Dataset entries
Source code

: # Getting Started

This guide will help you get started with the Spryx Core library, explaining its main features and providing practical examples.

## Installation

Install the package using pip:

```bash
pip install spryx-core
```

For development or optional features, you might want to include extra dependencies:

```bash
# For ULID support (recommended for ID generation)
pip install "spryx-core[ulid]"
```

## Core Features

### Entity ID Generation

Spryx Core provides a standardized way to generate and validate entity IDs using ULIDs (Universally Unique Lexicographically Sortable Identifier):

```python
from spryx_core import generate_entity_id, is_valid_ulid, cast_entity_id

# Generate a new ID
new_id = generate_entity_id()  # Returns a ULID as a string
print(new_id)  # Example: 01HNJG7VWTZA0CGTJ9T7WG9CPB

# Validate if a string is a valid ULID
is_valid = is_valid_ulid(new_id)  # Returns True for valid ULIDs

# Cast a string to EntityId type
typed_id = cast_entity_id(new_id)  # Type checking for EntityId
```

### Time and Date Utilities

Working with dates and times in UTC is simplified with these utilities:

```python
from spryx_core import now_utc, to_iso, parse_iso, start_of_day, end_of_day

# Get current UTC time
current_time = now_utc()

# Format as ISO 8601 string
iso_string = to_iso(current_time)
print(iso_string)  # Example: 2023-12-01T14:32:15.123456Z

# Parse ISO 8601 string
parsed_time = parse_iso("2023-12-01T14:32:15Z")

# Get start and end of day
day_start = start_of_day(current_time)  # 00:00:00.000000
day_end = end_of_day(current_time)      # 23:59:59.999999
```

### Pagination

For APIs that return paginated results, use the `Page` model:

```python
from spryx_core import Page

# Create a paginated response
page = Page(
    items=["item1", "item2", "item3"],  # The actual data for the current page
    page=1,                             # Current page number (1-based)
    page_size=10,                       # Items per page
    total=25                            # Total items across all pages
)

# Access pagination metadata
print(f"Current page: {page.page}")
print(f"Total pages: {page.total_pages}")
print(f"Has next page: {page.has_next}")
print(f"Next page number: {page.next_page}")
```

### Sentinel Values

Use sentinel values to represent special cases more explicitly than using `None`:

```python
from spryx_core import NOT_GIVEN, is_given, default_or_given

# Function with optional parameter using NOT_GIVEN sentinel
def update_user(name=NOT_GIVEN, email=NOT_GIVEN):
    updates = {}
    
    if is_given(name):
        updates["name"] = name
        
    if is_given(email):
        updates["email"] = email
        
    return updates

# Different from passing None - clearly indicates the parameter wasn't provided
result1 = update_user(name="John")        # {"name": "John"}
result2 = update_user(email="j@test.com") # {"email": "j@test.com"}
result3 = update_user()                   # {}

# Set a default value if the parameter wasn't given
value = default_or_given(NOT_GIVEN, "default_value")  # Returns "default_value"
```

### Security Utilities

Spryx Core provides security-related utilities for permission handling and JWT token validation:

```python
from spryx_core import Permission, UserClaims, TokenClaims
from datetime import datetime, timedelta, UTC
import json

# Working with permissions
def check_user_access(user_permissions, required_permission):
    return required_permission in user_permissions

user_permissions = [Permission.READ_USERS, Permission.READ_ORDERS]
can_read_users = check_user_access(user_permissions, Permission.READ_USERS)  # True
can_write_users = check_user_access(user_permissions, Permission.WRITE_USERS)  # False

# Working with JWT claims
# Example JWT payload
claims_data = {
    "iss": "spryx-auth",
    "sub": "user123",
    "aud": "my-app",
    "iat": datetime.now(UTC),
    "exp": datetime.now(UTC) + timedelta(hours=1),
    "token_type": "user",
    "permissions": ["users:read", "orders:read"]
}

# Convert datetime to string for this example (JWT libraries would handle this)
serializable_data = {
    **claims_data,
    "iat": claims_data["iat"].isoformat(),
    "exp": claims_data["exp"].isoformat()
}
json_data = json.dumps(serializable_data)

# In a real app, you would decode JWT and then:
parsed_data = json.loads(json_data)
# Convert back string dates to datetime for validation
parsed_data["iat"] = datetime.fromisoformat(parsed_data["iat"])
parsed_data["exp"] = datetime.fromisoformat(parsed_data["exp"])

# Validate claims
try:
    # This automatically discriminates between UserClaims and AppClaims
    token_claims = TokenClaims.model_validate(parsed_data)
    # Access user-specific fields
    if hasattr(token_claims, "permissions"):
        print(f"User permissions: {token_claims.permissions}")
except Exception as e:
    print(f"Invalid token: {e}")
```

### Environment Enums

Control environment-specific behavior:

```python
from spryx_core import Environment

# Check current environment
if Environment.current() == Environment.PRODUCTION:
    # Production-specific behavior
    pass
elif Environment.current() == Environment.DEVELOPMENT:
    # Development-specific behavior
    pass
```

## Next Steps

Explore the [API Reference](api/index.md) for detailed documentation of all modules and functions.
--
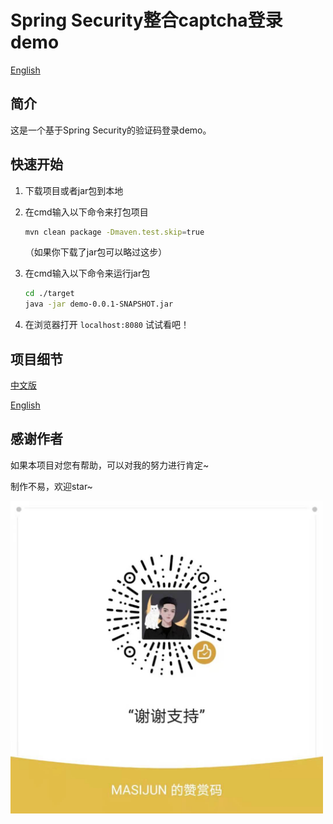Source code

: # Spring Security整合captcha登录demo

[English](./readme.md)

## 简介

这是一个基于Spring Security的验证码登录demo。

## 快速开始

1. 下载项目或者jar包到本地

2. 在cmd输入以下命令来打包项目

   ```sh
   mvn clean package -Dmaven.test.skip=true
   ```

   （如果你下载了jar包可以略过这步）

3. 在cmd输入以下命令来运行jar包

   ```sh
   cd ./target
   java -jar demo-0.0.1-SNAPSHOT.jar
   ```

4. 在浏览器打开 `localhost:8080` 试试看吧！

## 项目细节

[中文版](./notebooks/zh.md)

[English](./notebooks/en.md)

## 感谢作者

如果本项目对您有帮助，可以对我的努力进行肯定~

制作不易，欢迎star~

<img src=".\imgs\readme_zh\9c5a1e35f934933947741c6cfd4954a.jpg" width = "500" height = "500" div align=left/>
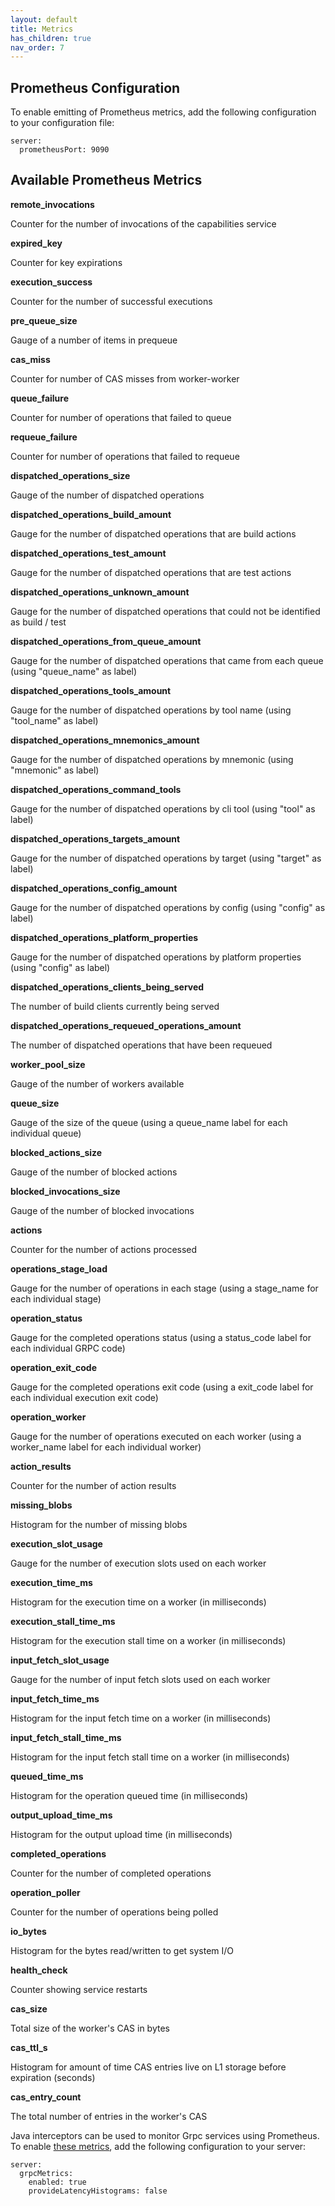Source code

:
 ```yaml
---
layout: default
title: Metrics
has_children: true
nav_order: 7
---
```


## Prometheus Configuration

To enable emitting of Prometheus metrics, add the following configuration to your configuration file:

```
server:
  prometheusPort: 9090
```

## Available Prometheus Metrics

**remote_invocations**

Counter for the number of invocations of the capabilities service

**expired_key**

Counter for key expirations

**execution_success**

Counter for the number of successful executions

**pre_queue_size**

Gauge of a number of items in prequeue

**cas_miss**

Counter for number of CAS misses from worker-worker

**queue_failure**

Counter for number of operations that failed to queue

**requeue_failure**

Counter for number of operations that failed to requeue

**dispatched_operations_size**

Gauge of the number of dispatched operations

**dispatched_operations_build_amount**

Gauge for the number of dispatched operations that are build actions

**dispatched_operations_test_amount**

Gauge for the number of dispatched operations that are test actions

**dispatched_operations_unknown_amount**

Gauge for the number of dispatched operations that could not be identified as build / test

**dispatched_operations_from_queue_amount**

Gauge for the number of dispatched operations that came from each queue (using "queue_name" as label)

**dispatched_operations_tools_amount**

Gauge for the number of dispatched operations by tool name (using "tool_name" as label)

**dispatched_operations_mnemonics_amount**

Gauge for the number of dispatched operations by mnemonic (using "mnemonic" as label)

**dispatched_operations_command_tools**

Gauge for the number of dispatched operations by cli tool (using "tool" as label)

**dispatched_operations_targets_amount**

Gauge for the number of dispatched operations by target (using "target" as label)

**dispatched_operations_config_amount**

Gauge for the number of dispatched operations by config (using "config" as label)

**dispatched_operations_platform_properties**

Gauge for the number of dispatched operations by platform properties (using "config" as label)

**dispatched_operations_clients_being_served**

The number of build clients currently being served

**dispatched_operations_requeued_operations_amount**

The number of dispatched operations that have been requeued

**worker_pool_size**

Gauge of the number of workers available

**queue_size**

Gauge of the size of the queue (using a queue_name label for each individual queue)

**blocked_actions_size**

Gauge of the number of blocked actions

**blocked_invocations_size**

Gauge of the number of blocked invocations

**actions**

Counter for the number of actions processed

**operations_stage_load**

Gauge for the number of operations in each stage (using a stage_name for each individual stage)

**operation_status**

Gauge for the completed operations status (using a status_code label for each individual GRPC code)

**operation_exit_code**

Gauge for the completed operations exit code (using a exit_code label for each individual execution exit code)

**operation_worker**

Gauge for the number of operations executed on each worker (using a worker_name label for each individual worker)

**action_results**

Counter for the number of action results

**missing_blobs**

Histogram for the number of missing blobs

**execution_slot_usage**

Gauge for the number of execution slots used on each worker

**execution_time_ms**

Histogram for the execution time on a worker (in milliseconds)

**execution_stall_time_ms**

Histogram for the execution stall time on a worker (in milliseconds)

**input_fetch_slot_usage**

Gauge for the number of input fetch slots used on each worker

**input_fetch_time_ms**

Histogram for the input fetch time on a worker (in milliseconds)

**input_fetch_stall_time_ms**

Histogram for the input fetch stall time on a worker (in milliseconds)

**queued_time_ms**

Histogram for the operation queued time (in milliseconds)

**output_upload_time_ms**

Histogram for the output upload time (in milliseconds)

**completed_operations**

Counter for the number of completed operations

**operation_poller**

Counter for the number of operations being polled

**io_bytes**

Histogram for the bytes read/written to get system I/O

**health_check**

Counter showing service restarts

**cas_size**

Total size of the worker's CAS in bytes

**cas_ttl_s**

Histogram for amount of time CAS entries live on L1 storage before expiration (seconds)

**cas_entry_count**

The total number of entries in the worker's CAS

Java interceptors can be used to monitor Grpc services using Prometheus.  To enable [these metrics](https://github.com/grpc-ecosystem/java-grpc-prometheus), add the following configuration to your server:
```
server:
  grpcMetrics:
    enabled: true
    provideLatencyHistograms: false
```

◆ **What the task asks**
As the answer, set down only the lines from the data above between the one holding "Histogram for the input fetch time" and the one holding "The total number", inclusive, exactly as they read.

◆ **Output for this exercise**
Histogram for the input fetch time on a worker (in milliseconds)

**input_fetch_stall_time_ms**

Histogram for the input fetch stall time on a worker (in milliseconds)

**queued_time_ms**

Histogram for the operation queued time (in milliseconds)

**output_upload_time_ms**

Histogram for the output upload time (in milliseconds)

**completed_operations**

Counter for the number of completed operations

**operation_poller**

Counter for the number of operations being polled

**io_bytes**

Histogram for the bytes read/written to get system I/O

**health_check**

Counter showing service restarts

**cas_size**

Total size of the worker's CAS in bytes

**cas_ttl_s**

Histogram for amount of time CAS entries live on L1 storage before expiration (seconds)

**cas_entry_count**

The total number of entries in the worker's CAS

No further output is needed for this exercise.